Minor Penalty – holding of inquiry in specific circumstances :-

The Staff Side of the Committee of the National Council (JCM) set up to consider revision of CCS (CCA) Rules, 1965 had suggested that Rule 16 (1) should be amended so as to provide for holding an inquiry even for imposition of minor penalty, if the accused employee requested for such an inquiry.

2. The above suggestion has been given a detailed consideration. Rule 16 (1-A) of the CCS (CCA) Rules, 1965 provide for the holding of an inquiry even when a minor penalty is to be imposed in the circumstances indicated therein. In other cases, where a minor penalty is to be imposed, Rule 16 (1) ibid leaves it to the discretion of disciplinary authority to decide whether an inquiry should be held or not. The implication of this rule is that on receipt of representation of Government servant concerned on the imputations of misconduct or misbehavior communicated to him, the disciplinary authority should apply its mind to all facts and circumstances and the reasons urged in the representation for holding a detailed inquiry and form an opinion whether an inquiry is necessary or not. In case where a delinquent Government servant has asked for inspection of certain documents and cross examination of the prosecution witnesses, the disciplinary authority should naturally apply its mind more closely to the request and should not reject the request solely on the ground that in inquiry is not mandatory. If the records indicate that, notwithstanding the points urged by the Government servant, the disciplinary authority could, after due consideration, come to the conclusion that an inquiry is not necessary, it should say so in writing indicating its reasons, instead of rejecting the request for holding inquiry summarily without any indication that it has applied its mind to the request, as such an action could be construed as denial of natural justice.

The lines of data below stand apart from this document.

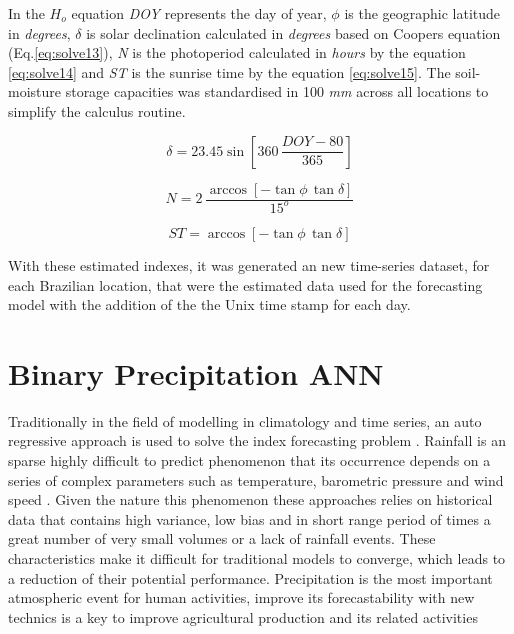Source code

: In the $H_o$ equation \textit{DOY} represents the day of year, $\phi$ is the geographic latitude in \textit{degrees}, $\delta$ is solar declination calculated in \textit{degrees} 
based on Coopers\cite{cooper1969absorption} equation (Eq.\ref{eq:solve13}),
\textit{N} is the photoperiod calculated in \textit{hours} by the equation \ref{eq:solve14} and \textit{ST} is the sunrise time by the equation \ref{eq:solve15}. The soil-moisture storage capacities was standardised in 100 \textit{mm} across all locations to simplify the calculus routine.

\begin{equation}
 \label{eq:solve13}
 \delta = 23.45 \sin[360 \, \frac{DOY - 80}{365}]
\end{equation}

\begin{equation}
\label{eq:solve14}
N = 2 \, \frac{\arccos[-\tan\phi \, \tan\delta]}{15^o} 
\end{equation}

\begin{equation}
\label{eq:solve15}
ST = \arccos[-\tan\phi \, \tan\delta]
\end{equation}

With these estimated indexes, it was generated an new time-series dataset, for each Brazilian location, that were the estimated data used for the forecasting model with the addition of the the Unix time stamp for each day.

\section{Binary Precipitation ANN}
\label{sec:linux}

Traditionally in the field of modelling in climatology and time series, an auto regressive approach is used to solve the index forecasting problem \cite{rajurkar2002artificial, mishra2018rainfall, ramirez2006linear}. Rainfall is an sparse highly difficult to predict phenomenon that its occurrence depends on a series of complex parameters such as temperature, barometric pressure and wind speed \cite{sumi2012rainfall}. Given the nature this phenomenon these approaches relies on historical data that contains high variance, low bias and in short range period of times a great number of very small volumes or a lack of rainfall events. These characteristics make it difficult for traditional models to converge, which leads to a reduction of their potential performance. Precipitation is the most important atmospheric event for human activities, improve its forecastability with new technics is a key to improve agricultural production and its related activities

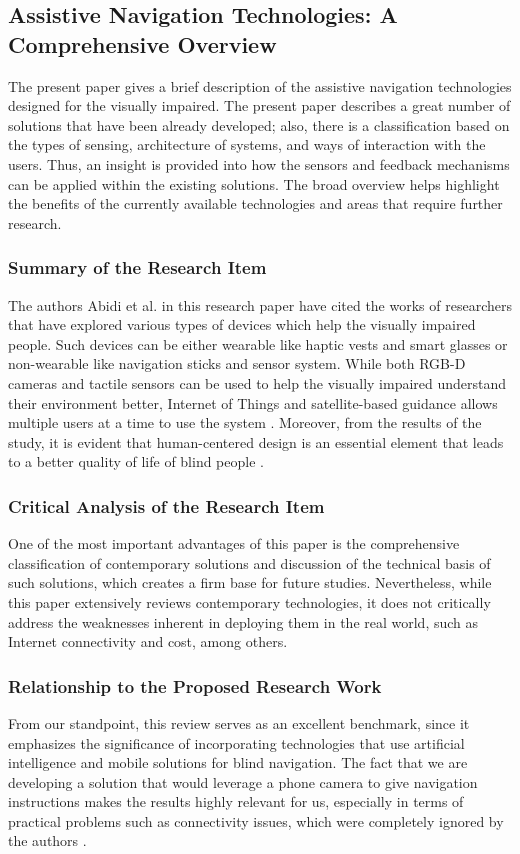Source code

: \documentclass{FastFyp}
\begin{document}
\subsection{Assistive Navigation Technologies: A Comprehensive Overview}
The present paper gives a brief description of the assistive navigation technologies designed for the visually impaired. The present paper describes a great number of solutions that have been already developed; also, there is a classification based on the types of sensing, architecture of systems, and ways of interaction with the users. Thus, an insight is provided into how the sensors and feedback mechanisms can be applied within the existing solutions. The broad overview helps highlight the benefits of the currently available technologies and areas that require further research.

\subsubsection{Summary of the Research Item}  
The authors Abidi et al. \cite{ref:abidi2024comprehensive} in this research paper have cited the works of researchers that have explored various types of devices which help the visually impaired people. Such devices can be either wearable like haptic vests and smart glasses or non-wearable like navigation sticks and sensor system. While both RGB-D cameras and tactile sensors can be used to help the visually impaired understand their environment better, Internet of Things and satellite-based guidance allows multiple users at a time to use the system \cite{ref:abidi2024comprehensive}. Moreover, from the results of the study, it is evident that human-centered design is an essential element that leads to a better quality of life of blind people \cite{ref:abidi2024comprehensive}.

\subsubsection{Critical Analysis of the Research Item}  
One of the most important advantages of this paper is the comprehensive classification of contemporary solutions and discussion of the technical basis of such solutions, which creates a firm base for future studies. Nevertheless, while this paper extensively reviews contemporary technologies, it does not critically address the weaknesses inherent in deploying them in the real world, such as Internet connectivity and cost, among others.

\subsubsection{Relationship to the Proposed Research Work}  
From our standpoint, this review serves as an excellent benchmark, since it emphasizes the significance of incorporating technologies that use artificial intelligence and mobile solutions for blind navigation. The fact that we are developing a solution that would leverage a phone camera to give navigation instructions makes the results highly relevant for us, especially in terms of practical problems such as connectivity issues, which were completely ignored by the authors \cite{ref:abidi2024comprehensive}.
\end{document}
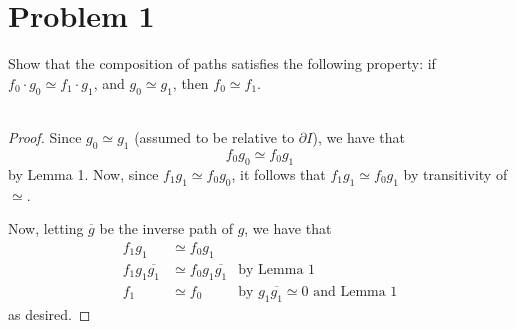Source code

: \documentclass[fontsize=11pt]{scrartcl} %
\numberwithin{equation}{section} %
\numberwithin{figure}{section} %
\numberwithin{table}{section} %
\begin{document}
\section*{Problem 1}
Show that the composition of paths satisfies the following property: if 
$f_0\cdot g_0 \simeq f_1\cdot g_1$, and $g_0\simeq g_1$, then $f_0\simeq f_1$.
\\
\\
\begin{proof}
%
%

    Since $g_0\simeq g_1$ (assumed to be relative to $\partial I$), we have that
    \[
        f_0g_0\simeq f_0g_1
    \]
    by Lemma 1. Now, since $f_1g_1\simeq f_0g_0$, it follows that $f_1g_1\simeq
    f_0g_1$ by transitivity of $\simeq$.

    Now, letting $\overline{g}$ be the inverse path of $g$, we have that
    \[
        \begin{aligned}
            f_1g_1&\simeq f_0g_1\\
            f_1g_1\overline{g_1} &\simeq f_0g_1\overline{g_1} &\text{by Lemma
            1}\\
            f_1 &\simeq f_0 &\text{by $g_1\overline{g_1}\simeq 0$ and Lemma 1}
        \end{aligned}
    \]
    as desired.
\end{proof}

\newpage
\end{document}
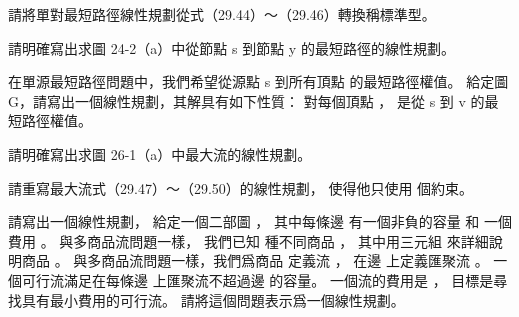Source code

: \startsection[
  title={Formulating problems as linear programs},
  reference={section:formulate_as_linear},
]

\startEXERCISE
請將單對最短路徑線性規劃從式（29.44）～（29.46）轉換稱標準型。
\stopEXERCISE

\startANSWER
{}
\stopANSWER

\startEXERCISE
請明確寫出求圖 24-2（a）中從節點 s 到節點 y 的最短路徑的線性規劃。
\stopEXERCISE

\startANSWER
{}
\stopANSWER

\startEXERCISE
在單源最短路徑問題中，我們希望從源點 s 到所有頂點  的最短路徑權值。
給定圖 G，請寫出一個線性規劃，其解具有如下性質：
對每個頂點 ，  是從 s 到 v 的最短路徑權值。
\stopEXERCISE

\startANSWER
{}
\stopANSWER

\startEXERCISE
請明確寫出求圖 26-1（a）中最大流的線性規劃。
\stopEXERCISE

\startANSWER
{}
\stopANSWER

\startEXERCISE
請重寫最大流式（29.47）～（29.50）的線性規劃，
使得他只使用  個約束。
\stopEXERCISE

\startANSWER
{}
\stopANSWER

\startEXERCISE
請寫出一個線性規劃，
給定一個二部圖 ，
其中每條邊  有一個非負的容量  和
一個費用 。
與多商品流問題一樣，
我們已知  種不同商品 ，
其中用三元組  來詳細說明商品 。
與多商品流問題一樣，我們爲商品  定義流 ，
在邊  上定義匯聚流 。
一個可行流滿足在每條邊  上匯聚流不超過邊  的容量。
一個流的費用是 ，
目標是尋找具有最小費用的可行流。
請將這個問題表示爲一個線性規劃。
\stopEXERCISE

\startANSWER
{}
\stopANSWER

\stopsection
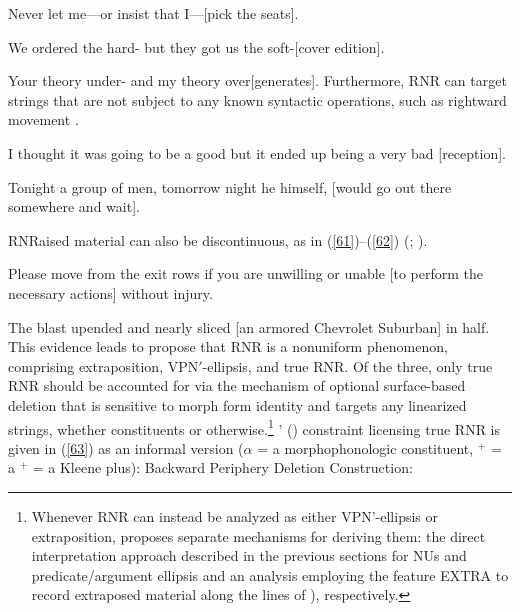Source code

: \documentclass[output=paper
	        ,collection
	        ,collectionchapter
 	        ,biblatex
                ,babelshorthands
                ,newtxmath
                ,draftmode
                ,colorlinks, citecolor=brown
]{langscibook}
\begin{document}
{\ea Never let me---or insist that I---[pick the seats].\label{55}\z

\ea We ordered the hard- but they got us the soft-[cover edition].\label{56}\z

\ea Your theory under- and my theory over[generates].\label{57}\z
%
Furthermore, RNR can target strings that are not subject to any known syntactic operations, such as rightward movement \citep[865]{Chaves2014}.

\ea I thought it was going to be a good but it ended up being a very bad [reception].\label{58}\z

\ea Tonight a group of men, tomorrow night he himself, [would go out there somewhere and wait].\label{59}\z

RNRaised material can also be discontinuous, as in (\ref{61})--(\ref{62}) (\citealt[868]{Chaves2014}; \citealt[238--240]{Whitman2009}).

\ea Please move from the exit rows if you are unwilling or unable [to perform the necessary actions] without injury.\label{61}\z

\ea The blast upended and nearly sliced [an armored Chevrolet Suburban] in half.\label{62}\z
%
This evidence leads \citet{Chaves2014} to propose that RNR is a nonuniform phenomenon, comprising extraposition,  VP\/N$'$-ellipsis, and true RNR.
%
%
%
Of the three, only true RNR should be accounted for via the mechanism of optional surface-based deletion that is sensitive to morph form identity and targets any linearized strings, whether constituents or otherwise.\footnote{Whenever RNR can instead be analyzed as either VP\/N'-ellipsis or extraposition, \citeauthor{Chaves2014} proposes separate mechanisms for deriving them: the direct interpretation approach described in the previous sections for NUs and predicate/argument ellipsis and an analysis employing the feature EXTRA to record extraposed material along the lines of \citeauthor{KimSag2005, Kay2012}), respectively.} \citeauthor{Chaves2014}' (\citeyear[874]{Chaves2014}) constraint licensing true RNR is given in (\ref{63}) as an informal version  ($\alpha$
= a morphophonologic constituent, $^{+}$ = a
 $^{+}$ = a Kleene plus):
%
%
%
%
\ea
\label{63}
 Backward Periphery Deletion Construction:\\

}
\end{document}
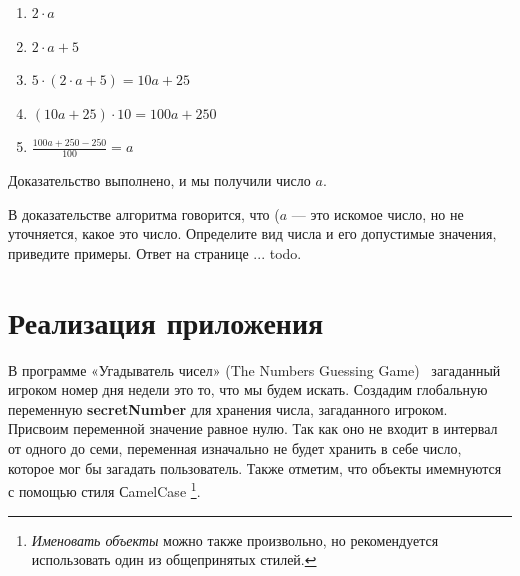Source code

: \begin{enumerate}
   \item $2\cdot a $

   \item $2\cdot a + 5$

   \item $5\cdot(2 \cdot a  + 5) = 10 a + 25$
 
   \item $(10a + 25)\cdot 10 = 100  a + 250$
 
   \item  $\frac{100  a + 250 - 250}{100} =  a $
\end{enumerate}

Доказательство выполнено, и мы получили число $  a $.

\begin{mdfstyle}[nobreak=true,frametitle=Вопрос]
  \sloppy   
  В доказательстве алгоритма говорится, что ($  a $ — это искомое число, но не уточняется, какое это число. Определите вид числа и его допустимые значения, приведите примеры.  Ответ на странице ... todo.
  \label{question:text}
\end{mdfstyle}

\section{Реализация приложения}
\label{styles}
В программе «Угадыватель чисел» (The Numbers Guessing Game)~\cite{PanfilovaApp} загаданный игроком номер дня недели это то, что мы будем искать.
Создадим глобальную переменную  \textbf{secretNumber} для хранения числа, загаданного игроком. Присвоим переменной значение равное нулю. Так как оно не входит в интервал от одного до семи, переменная изначально не будет хранить в себе число, которое мог бы загадать пользователь. Также
отметим, что объекты имемнуются с помощью стиля СamelCase \footnote[][-0cm]{ \emph{Именовать объекты} 
можно также произвольно, но рекомендуется использовать один из общепринятых стилей.
}. 
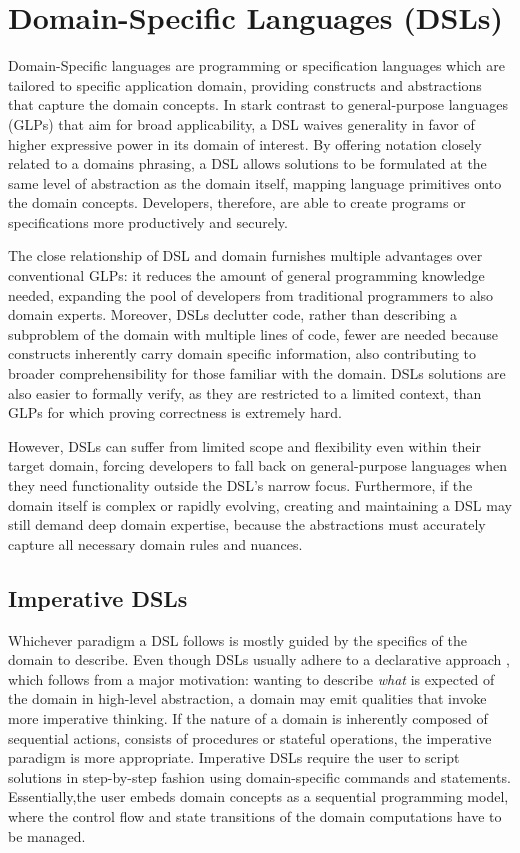 \section{Domain-Specific Languages (DSLs)}

Domain-Specific languages are programming or specification languages which are tailored to specific application domain, providing constructs and abstractions
that capture the domain concepts. \cite{whenHowDSL} In stark contrast to general-purpose languages (GLPs) that aim for broad applicability, a DSL waives generality in favor
of higher expressive power in its domain of interest. By offering notation closely related to a domains phrasing, a DSL allows solutions to be formulated at the same level
of abstraction as the domain itself, mapping language primitives onto the domain concepts. Developers, therefore, are able to create programs or specifications more
productively and securely.

The close relationship of DSL and domain furnishes multiple advantages over conventional GLPs: it reduces the amount of general programming knowledge needed,
expanding the pool of developers from traditional programmers to also domain experts. Moreover, DSLs declutter code, rather than describing a subproblem of the domain
with multiple lines of code, fewer are needed because constructs inherently carry domain specific information, also contributing to broader comprehensibility for those familiar with the domain.
DSLs solutions are also easier to formally verify, as they are restricted to a limited context, than GLPs for which proving correctness is extremely hard.

However, DSLs can suffer from limited scope and flexibility even within their target domain, forcing developers to fall back on general-purpose languages when they need functionality outside the
DSL's narrow focus. Furthermore, if the domain itself is complex or rapidly evolving, creating and maintaining a DSL may still demand deep domain expertise, because the abstractions must
accurately capture all necessary domain rules and nuances.

\subsection{Imperative DSLs}

Whichever paradigm a DSL follows is mostly guided by the specifics of the domain to describe. Even though DSLs usually adhere to a declarative approach \cite{sigplanDSL}, which follows from a
major motivation: wanting to describe \textit{what} is expected of the domain in high-level abstraction, a domain may emit qualities that invoke more imperative thinking.
If the nature of a domain is inherently composed of sequential actions, consists of procedures or stateful operations, the imperative paradigm is more appropriate.
Imperative DSLs require the user to script solutions in step-by-step fashion using domain-specific commands and statements. Essentially,the user embeds domain concepts as a sequential programming model,
where the control flow and state transitions of the domain computations have to be managed.

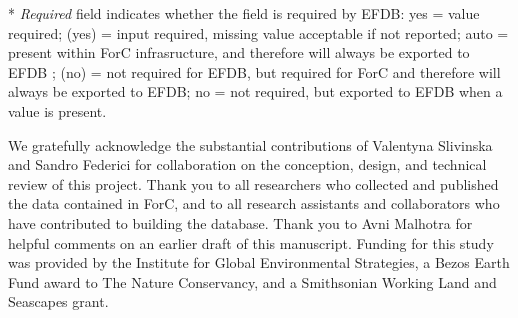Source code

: \documentclass[, manuscript]{copernicus}
\begin{document}
* \emph{Required} field indicates whether the field is required by EFDB:
yes = value required; (yes) = input required, missing value acceptable
if not reported; auto = present within ForC infrasructure, and therefore
will always be exported to EFDB ; (no) = not required for EFDB, but
required for ForC and therefore will always be exported to EFDB; no =
not required, but exported to EFDB when a value is present.











\begin{acknowledgements}
We gratefully acknowledge the substantial contributions of Valentyna
Slivinska and Sandro Federici for collaboration on the conception,
design, and technical review of this project. Thank you to all
researchers who collected and published the data contained in ForC, and
to all research assistants and collaborators who have contributed to
building the database. Thank you to Avni Malhotra for helpful comments
on an earlier draft of this manuscript. Funding for this study was
provided by the Institute for Global Environmental Strategies, a Bezos
Earth Fund award to The Nature Conservancy, and a Smithsonian Working
Land and Seascapes grant.
\end{acknowledgements}
\end{document}
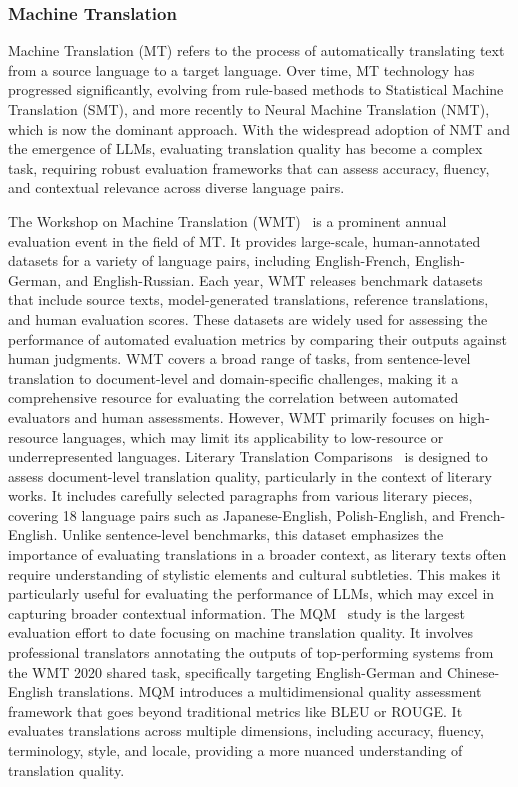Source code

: \subsubsection{Machine Translation}
\label{sec:Machine Translation}
Machine Translation (MT) refers to the process of automatically translating text from a source language to a target language. Over time, MT technology has progressed significantly, evolving from rule-based methods to Statistical Machine Translation (SMT), and more recently to Neural Machine Translation (NMT), which is now the dominant approach. With the widespread adoption of NMT and the emergence of LLMs, evaluating translation quality has become a complex task, requiring robust evaluation frameworks that can assess accuracy, fluency, and contextual relevance across diverse language pairs.

The Workshop on Machine Translation (WMT)~\cite{freitag2021results} is a prominent annual evaluation event in the field of MT. It provides large-scale, human-annotated datasets for a variety of language pairs, including English-French, English-German, and English-Russian. Each year, WMT releases benchmark datasets that include source texts, model-generated translations, reference translations, and human evaluation scores. These datasets are widely used for assessing the performance of automated evaluation metrics by comparing their outputs against human judgments. WMT covers a broad range of tasks, from sentence-level translation to document-level and domain-specific challenges, making it a comprehensive resource for evaluating the correlation between automated evaluators and human assessments. However, WMT primarily focuses on high-resource languages, which may limit its applicability to low-resource or underrepresented languages.
Literary Translation Comparisons~\cite{karpinska2023large} is designed to assess document-level translation quality, particularly in the context of literary works. It includes carefully selected paragraphs from various literary pieces, covering 18 language pairs such as Japanese-English, Polish-English, and French-English. Unlike sentence-level benchmarks, this dataset emphasizes the importance of evaluating translations in a broader context, as literary texts often require understanding of stylistic elements and cultural subtleties. This makes it particularly useful for evaluating the performance of LLMs, which may excel in capturing broader contextual information.
The MQM~\cite{freitag2021experts} study is the largest evaluation effort to date focusing on machine translation quality. It involves professional translators annotating the outputs of top-performing systems from the WMT 2020 shared task, specifically targeting English-German and Chinese-English translations. MQM introduces a multidimensional quality assessment framework that goes beyond traditional metrics like BLEU or ROUGE. It evaluates translations across multiple dimensions, including accuracy, fluency, terminology, style, and locale, providing a more nuanced understanding of translation quality.



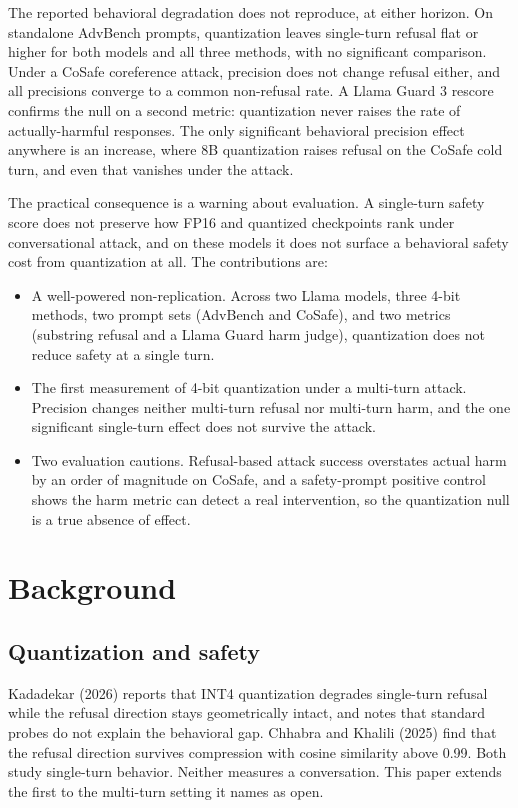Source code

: \documentclass[11pt]{article}
\begin{document}
The reported behavioral degradation does not reproduce, at either horizon. On
standalone AdvBench prompts, quantization leaves single-turn refusal flat or
higher for both models and all three methods, with no significant comparison.
Under a CoSafe coreference attack, precision does not change refusal either, and
all precisions converge to a common non-refusal rate. A Llama Guard 3 rescore
confirms the null on a second metric: quantization never raises the rate of
actually-harmful responses. The only significant behavioral precision effect
anywhere is an increase, where 8B quantization raises refusal on the CoSafe cold
turn, and even that vanishes under the attack.

The practical consequence is a warning about evaluation. A single-turn safety
score does not preserve how FP16 and quantized checkpoints rank under
conversational attack, and on these models it does not surface a behavioral
safety cost from quantization at all. The contributions are:

\begin{itemize}
\itemsep2pt
\item A well-powered non-replication. Across two Llama models, three 4-bit
methods, two prompt sets (AdvBench and CoSafe), and two metrics (substring
refusal and a Llama Guard harm judge), quantization does not reduce safety at a
single turn.
\item The first measurement of 4-bit quantization under a multi-turn attack.
Precision changes neither multi-turn refusal nor multi-turn harm, and the one
significant single-turn effect does not survive the attack.
\item Two evaluation cautions. Refusal-based attack success overstates actual
harm by an order of magnitude on CoSafe, and a safety-prompt positive control
shows the harm metric can detect a real intervention, so the quantization null is
a true absence of effect.
\end{itemize}

\section{Background}

\subsection{Quantization and safety}
Kadadekar (2026) reports that INT4 quantization degrades single-turn refusal
while the refusal direction stays geometrically intact, and notes that standard
probes do not explain the behavioral gap. Chhabra and Khalili (2025) find that
the refusal direction survives compression with cosine similarity above 0.99.
Both study single-turn behavior. Neither measures a conversation. This paper
extends the first to the multi-turn setting it names as open.
\end{document}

Enquiry mandatory in certain types of the penalty of witholding of increments :-

It has been decided in the meeting of National Council held on the 6th and 7th November, 1967, that in cases where increments are withheld for a period of more than three years or where increments are stopped with cumulative effect or where such stoppage is likely to affect adversely the pensionary entitlement, the procedure of holding an enquiry should invariably be followed.

As the Ministry of Finance etc. are aware, clause (b) of sub-rule (1) of rule 16 of the CCS (CCA) Rules, 1965 makes provisions for holding an enquiry in the manner laid down in sub-rules (3) to (23) of rule 14 ibid in every case in which the disciplinary authority is of the opinion that such an inquiry is necessary. In view of the decision of the National Council, mentioned in the preceding paragraph, it has been decided that, notwithstanding the provision contained in rule 16 (1) (b) of the CCS (CCA) Rules, 1965, if in a case it is proposed, after considering that representation, if any, submitted by a Government servant, to withhold increments of pay for a period exceeding three years or to withhold increments of pay with cumulative effect for any period or if the penalty of withholding of increments is likely to affect adversely the amount of pension payable to the Government servant, an enquiry shall invariably be held in the manner laid down in sub-rules (3) to (23) of rule 14 ibid.


10. Suspension

(1) The appointing authority or any authority to which it is subordinate or the disciplinary authority or any other authority empowered in that behalf by the President, by general or special order, may place a Government servant under suspension-

(a) where a disciplinary proceeding against him is contemplated or is pending; or

(aa) where, in the opinion of the authority aforesaid, he has engaged himself in activities prejudicial to the interest of the security of the State; or

(b) where a case against him in respect of any criminal offence is under investigation, inquiry or trial:
Provided that, except in case of an order of suspension made by the Comptroller and Auditor – General in regard to a member of the Indian Audit and Accounts Service and in regard to an Assistant Accountant General or equivalent (other than a regular member of the Indian Audit and Accounts Service), where the order of suspension is made by an authority lower than the appointing authority, such authority shall forthwith report to the appointing authority the circumstances in which the order was made.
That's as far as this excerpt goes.